Lindroth miró al reloj, pero no dijo nada.
—¿No podríamos ahora…? —preguntó vacilante Jonás.
—¿A estas horas? —Lindroth seguía mirando fijamente el reloj—. Son casi las diez…
Pero acabó cogiendo la llave de la iglesia.
Apenas los separaban de la iglesia unos minutos. El camino estaba oscuro y hacía viento. Pero Lindroth había cogido el farol.
—Puedo llevarlo yo —se ofreció Jonás.
—Cuando bajemos a la cripta podrás usarlo. Allí no hay luz eléctrica.
—¡Mire, hay luz en la iglesia! —exclamó Jonás.
—Si, es Svante Stenfäldt, está trabajando. Se queda hasta muy tarde preparando la melodía para el coro.
—¿Y si nos ve? —Jonás puso cara de preocupado.
—¡Oh, no! ¡No ve ni oye nada! —le aseguró Lindroth, y abrió la puerta de la sacristía.
La música los envolvió en sus ondas. Lindroth se detuvo y escuchó.
—Éste es el largo —le explicó—. También ha compuesto otra pequeña melodía. Es extraordinaria. Yo tengo que escribir la letra, pero no me sale.

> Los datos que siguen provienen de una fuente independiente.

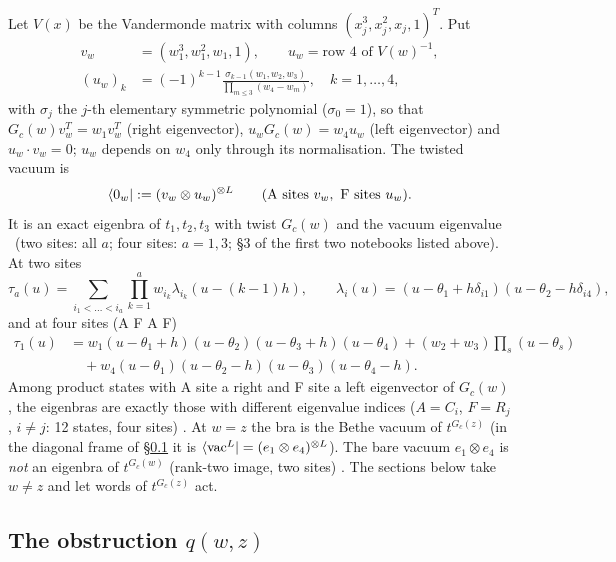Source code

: Let $V(x)$ be the Vandermonde matrix with columns $(x_j^3,x_j^2,x_j,1)^T$. Put
\begin{align}
 v_w&=(w_1^3,w_1^2,w_1,1),\qquad u_w=\text{row 4 of }V(w)^{-1},\nonumber\\
 (u_w)_k&=(-1)^{k-1}\frac{\sigma_{k-1}(w_1,w_2,w_3)}{\prod_{m\le3}(w_4-w_m)},\quad k=1,\dots,4,
\end{align}
with $\sigma_j$ the $j$-th elementary symmetric polynomial ($\sigma_0=1$), so that $G_c(w)v_w^T=w_1v_w^T$ (right eigenvector), $u_wG_c(w)=w_4u_w$ (left eigenvector) and $u_w\cdot v_w=0$; $u_w$ depends on $w_4$
only through its normalisation. The twisted vacuum is
\begin{equation}
 \bra{0_w}:=(v_w\otimes u_w)^{\otimes L}\qquad(\text{A sites }v_w,\ \text{F sites }u_w).
\end{equation}
It is an exact eigenbra of $t_1,t_2,t_3$ with twist $G_c(w)$ and the vacuum eigenvalue \ex\ (two sites: all $a$; four sites: $a=1,3$; \S3 of the first two notebooks listed above). At two sites
\begin{equation}
 \tau_a(u)=\sum_{i_1<\dots<i_a}\prod_{k=1}^aw_{i_k}\lambda_{i_k}(u-(k-1)h),\qquad
 \lambda_i(u)=(u-\theta_1+h\delta_{i1})(u-\theta_2-h\delta_{i4}),
\end{equation}
and at four sites (A F A F)
\begin{align}
 \tau_1(u)&=w_1(u-\theta_1+h)(u-\theta_2)(u-\theta_3+h)(u-\theta_4)+(w_2+w_3)\prod_s(u-\theta_s)\nonumber\\
 &\quad+w_4(u-\theta_1)(u-\theta_2-h)(u-\theta_3)(u-\theta_4-h).
\end{align}
Among product states with A site a right and F site a left eigenvector of $G_c(w)$, the eigenbras are exactly those with different eigenvalue
indices ($A=C_i$, $F=R_j$, $i\ne j$: 12 states, four sites) \ex. At $w=z$ the bra is the Bethe vacuum of $t^{G_c(z)}$ (in the diagonal frame of \S\ref{sec:twvac-q} it is $\bra{\mathrm{vac}^L}=(e_1\otimes e_4)^{\otimes L}$). The bare vacuum $e_1\otimes e_4$ is \emph{not} an eigenbra of $t^{G_c(w)}$ (rank-two image, two sites) \ex.
The sections below take $w\ne z$ and let words of $t^{G_c(z)}$ act.

\subsection{The obstruction \texorpdfstring{$q(w,z)$}{q(w,z)}}\label{sec:twvac-q}

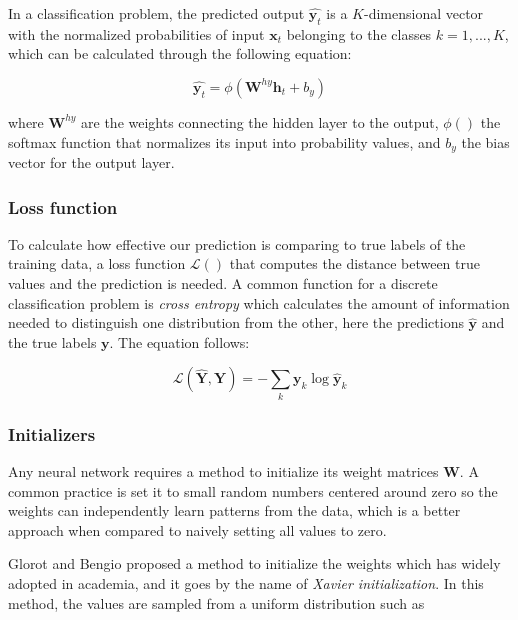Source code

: \documentclass{kththesis}
\begin{document}
In a classification problem, the predicted output $\hat{\mathbf{y}_t}$ is a $K$-dimensional vector with the normalized probabilities of input $\mathbf{x}_t$ belonging to the classes $k=1,...,K$, which can be calculated through the following equation:

\begin{equation}
\hat{\mathbf{y}_t} = \phi(\mathbf{W}^{hy}\mathbf{h}_t + b_y)
\end{equation}

where $\mathbf{W}^{hy}$ are the weights connecting the hidden layer to the output, $\phi()$ the softmax function that normalizes its input into probability values, and $b_y$ the bias vector for the output layer. 

\subsubsection{Loss function}

To calculate how effective our prediction is comparing to true labels of the training data, a loss function $\mathcal{L}()$ that computes the distance between true values and the prediction is needed. A common function for a discrete classification problem is \emph{cross entropy} which calculates the amount of information needed to distinguish one distribution from the other, here the predictions $\hat{\mathbf{y}}$ and the true labels $\mathbf{y}$. The equation follows:

\begin{equation}
\mathcal{L}(\hat{\mathbf{Y}}, \mathbf{Y}) = - \sum_k \mathbf{y}_k \log \hat{\mathbf{y}}_k
\end{equation}

\subsubsection{Initializers}

Any neural network requires a method to initialize its weight matrices $\mathbf{W}$. A common practice is set it to small random numbers centered around zero so the weights can independently learn patterns from the data, which is a better approach when compared to naively setting all values to zero. 

Glorot and Bengio\citep{glorot2010understanding} proposed a method to initialize the weights which has widely adopted in academia, and it goes by the name of \emph{Xavier initialization}. In this method, the values are sampled from a uniform distribution such as
\end{document}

—¡Ya le saldrá! —lo animó Jonás. Lindroth suspiró. Movió la cabeza preocupado. Abrió el armario de la sacristía, cogió otro farol y lo encendió.
—Ahora, cada uno tiene el suyo. Puede ser necesario, pues abajo es noche oscura. ¡Estos señores de la parroquia son tan tacaños que no nos dejan poner la luz! —le pasó uno de los faroles.
—¿Preparado, Jonás? ¿Bajamos?
Jonás asintió con un movimiento de cabeza.
Lindroth abrió la puerta de hierro.
—Ten cuidado. De lo contrario, rodarás por las escaleras.
—No se preocupe —exclamó Jonás.
Lindroth iba delante; pero, a mitad de la escalera, dio media vuelta.
—¿Tienes más de esas pastillas amargas? La otra me ha refrescado mucho.
Jonás sacó la caja de regaliz.
—Puede coger dos.
—Gracias. Muchas gracias.
Penetraron en la oscuridad. Jonás mantenía su farol en alto y alumbraba a su alrededor.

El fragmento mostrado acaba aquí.